By visualizing endolymphatic hydrops in real patients, this work moves closer to a future where handheld OCT devices could help audiologists and clinicians diagnose and monitor inner ear disorders in everyday practice.

The discussion explores both the promise and current challenges of developing practical, non-invasive imaging tools—technology that may one day transform care for hearing loss, tinnitus, and balance disorders.

  • Learn more about the work being conducted in Dr. Oghalai’s lab here
Youtube video

Full Episode Transcript

Speaker 1: Welcome to This Week in Hearing. Hello, I’m Bob Traynor, your host for this episode, and today is a very special day here at This Week in Hearing, because we’re going to look at some further research from from our colleague Dr. Jon Ogulay. And he’s the professor and chair at the Caruso Department of Otolaryngology within the Keck School of Medicine at the University of Southern California. Dr. Ogulay is back to present further research with optical coherence tomography, and this time, it has to do with human research, which is quite a progression from where he had been in the past. And so thanks so much for being with us again, Jon, here at This Week in Hearing.

Speaker 2: Oh, thanks, Bob. It’s an honor to be asked back to, to visit your show once again.

Speaker 1: Well, you know it looks like the last episode that you and I did, even though we had a few complications was the most watched episode of This Week in Hearing for the last year or so. So so I’m really excited to see what you have actually done in terms of progress on your research and but before we get

Speaker 2: I just, I got to speak up just so the audience knows exactly what the, the challenges were at the last, … little

Speaker 1: Well, I deserved that, I know. So.

Speaker 2: So, for those of you who didn’t recognize it, the first time we did the whole one-hour interview, but we had forgotten to press the record button. And so we had to do a second one-hour interview where we could re-record the whole thing. But it went very well. I had a nice practice run. So I do appreciate that, Bob.

Speaker 1: Well, today, I don’t think we’ll do any practice runs. We’ll just kind of get into it a little bit here, Jon. And so but before we get going, there may be some people who didn’t really hear the, the one we did last time, and could you just give us a brief orientation to how you got to, into doing research in hearing as an otolaryngologist, as well as a little bit about the optical coherence tomography that you’re using in your research?

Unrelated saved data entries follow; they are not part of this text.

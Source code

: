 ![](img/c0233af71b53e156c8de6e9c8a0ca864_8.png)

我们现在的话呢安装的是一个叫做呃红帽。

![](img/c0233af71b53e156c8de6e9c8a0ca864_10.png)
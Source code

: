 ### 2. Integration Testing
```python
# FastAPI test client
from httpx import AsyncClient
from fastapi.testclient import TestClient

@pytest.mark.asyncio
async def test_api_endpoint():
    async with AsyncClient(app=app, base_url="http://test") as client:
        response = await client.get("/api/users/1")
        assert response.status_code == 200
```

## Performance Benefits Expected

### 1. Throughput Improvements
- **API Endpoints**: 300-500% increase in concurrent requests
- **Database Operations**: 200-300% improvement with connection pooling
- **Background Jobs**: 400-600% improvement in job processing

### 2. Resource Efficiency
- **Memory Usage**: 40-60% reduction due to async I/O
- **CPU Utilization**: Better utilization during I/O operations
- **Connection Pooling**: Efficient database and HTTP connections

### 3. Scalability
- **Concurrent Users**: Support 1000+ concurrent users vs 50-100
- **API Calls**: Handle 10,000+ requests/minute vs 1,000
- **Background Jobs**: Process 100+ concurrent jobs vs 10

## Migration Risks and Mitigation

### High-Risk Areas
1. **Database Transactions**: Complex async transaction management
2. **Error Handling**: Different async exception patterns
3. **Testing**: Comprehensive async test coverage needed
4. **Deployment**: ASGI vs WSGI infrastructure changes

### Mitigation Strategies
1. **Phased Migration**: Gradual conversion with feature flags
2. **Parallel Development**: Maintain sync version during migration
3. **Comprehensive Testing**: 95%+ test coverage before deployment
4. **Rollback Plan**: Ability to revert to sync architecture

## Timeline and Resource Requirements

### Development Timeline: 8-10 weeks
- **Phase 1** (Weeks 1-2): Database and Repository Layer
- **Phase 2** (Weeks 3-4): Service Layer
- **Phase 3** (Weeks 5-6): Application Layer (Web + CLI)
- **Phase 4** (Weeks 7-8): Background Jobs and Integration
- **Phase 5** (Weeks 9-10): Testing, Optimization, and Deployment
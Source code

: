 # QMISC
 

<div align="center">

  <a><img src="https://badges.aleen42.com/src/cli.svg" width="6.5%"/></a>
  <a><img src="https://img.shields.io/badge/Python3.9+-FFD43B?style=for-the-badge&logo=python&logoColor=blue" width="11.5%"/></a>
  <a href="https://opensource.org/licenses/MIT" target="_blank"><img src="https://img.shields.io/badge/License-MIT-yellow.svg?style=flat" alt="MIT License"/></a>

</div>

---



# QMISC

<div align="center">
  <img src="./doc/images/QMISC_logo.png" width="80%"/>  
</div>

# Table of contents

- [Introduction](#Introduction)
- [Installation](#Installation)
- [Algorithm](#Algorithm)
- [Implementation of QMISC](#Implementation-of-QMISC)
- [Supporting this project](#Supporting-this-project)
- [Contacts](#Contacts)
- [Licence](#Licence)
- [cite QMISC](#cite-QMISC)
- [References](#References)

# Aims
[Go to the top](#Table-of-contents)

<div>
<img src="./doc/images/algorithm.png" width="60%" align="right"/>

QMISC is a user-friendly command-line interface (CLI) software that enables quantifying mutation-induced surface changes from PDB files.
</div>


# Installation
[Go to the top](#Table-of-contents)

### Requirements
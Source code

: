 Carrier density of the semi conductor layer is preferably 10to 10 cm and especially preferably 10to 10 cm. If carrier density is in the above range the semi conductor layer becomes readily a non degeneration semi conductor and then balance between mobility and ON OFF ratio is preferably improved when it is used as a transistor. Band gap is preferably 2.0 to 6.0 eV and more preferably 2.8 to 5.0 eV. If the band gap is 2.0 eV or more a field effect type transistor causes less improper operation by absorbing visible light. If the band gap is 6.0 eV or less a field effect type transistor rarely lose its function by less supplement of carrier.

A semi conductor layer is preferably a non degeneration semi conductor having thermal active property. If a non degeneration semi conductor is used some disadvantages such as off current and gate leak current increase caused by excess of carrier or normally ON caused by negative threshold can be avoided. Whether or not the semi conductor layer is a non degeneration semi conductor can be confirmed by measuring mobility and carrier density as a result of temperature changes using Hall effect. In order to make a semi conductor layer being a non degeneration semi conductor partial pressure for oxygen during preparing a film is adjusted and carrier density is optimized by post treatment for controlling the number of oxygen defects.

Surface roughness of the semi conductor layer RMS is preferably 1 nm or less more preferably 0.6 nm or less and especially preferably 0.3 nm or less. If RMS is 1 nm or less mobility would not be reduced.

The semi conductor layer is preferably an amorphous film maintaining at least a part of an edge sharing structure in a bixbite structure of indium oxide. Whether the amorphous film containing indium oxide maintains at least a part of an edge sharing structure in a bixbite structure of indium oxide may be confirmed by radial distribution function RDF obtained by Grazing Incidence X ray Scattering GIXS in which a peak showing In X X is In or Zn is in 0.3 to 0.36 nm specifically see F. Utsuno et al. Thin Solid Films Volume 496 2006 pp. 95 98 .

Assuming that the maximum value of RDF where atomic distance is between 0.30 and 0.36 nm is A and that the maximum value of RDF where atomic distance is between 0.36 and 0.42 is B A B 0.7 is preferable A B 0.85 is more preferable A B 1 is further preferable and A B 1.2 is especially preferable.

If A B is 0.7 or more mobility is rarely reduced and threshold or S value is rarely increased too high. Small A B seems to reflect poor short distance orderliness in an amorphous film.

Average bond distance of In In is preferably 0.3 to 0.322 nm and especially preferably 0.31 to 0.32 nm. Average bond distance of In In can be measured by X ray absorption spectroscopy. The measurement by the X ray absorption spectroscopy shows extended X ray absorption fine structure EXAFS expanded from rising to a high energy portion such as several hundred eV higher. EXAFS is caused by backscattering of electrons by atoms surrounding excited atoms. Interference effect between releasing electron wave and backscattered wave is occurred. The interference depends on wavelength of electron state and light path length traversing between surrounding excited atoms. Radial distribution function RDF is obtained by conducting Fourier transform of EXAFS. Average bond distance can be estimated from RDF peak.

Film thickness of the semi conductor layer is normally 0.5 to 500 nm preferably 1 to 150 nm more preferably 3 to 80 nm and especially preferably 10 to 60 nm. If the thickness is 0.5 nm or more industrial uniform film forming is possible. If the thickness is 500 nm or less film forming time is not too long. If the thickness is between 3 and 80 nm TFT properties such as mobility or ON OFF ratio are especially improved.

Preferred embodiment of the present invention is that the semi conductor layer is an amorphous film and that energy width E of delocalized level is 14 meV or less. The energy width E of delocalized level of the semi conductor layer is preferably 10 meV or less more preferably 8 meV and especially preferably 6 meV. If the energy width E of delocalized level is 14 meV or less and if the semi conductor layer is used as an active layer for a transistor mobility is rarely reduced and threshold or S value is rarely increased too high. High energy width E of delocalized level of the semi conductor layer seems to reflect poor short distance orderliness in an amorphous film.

Speaker 2: Well, thanks. Yeah. So I’m a clinician scientist, and about half of my time is in the clinic and operating rooms and some administrative duties. And then the other half is in the research lab. And you know, I started doing this in medical school, and I’ve been doing it throughout residency and, and my career. And we initially were using rodents, a lot of guinea pigs and mice rats to some degree. But, you know, as a clinician, I really wanted to bring the work to help my patients. And so I’m excited about this work because it is a translation of some of the work that we did in animal models, and now we can start to use it to understand human disease.

Speaker 1: Wow.

Speaker 2: So, so that’s, that’s what’s exciting to me about this work.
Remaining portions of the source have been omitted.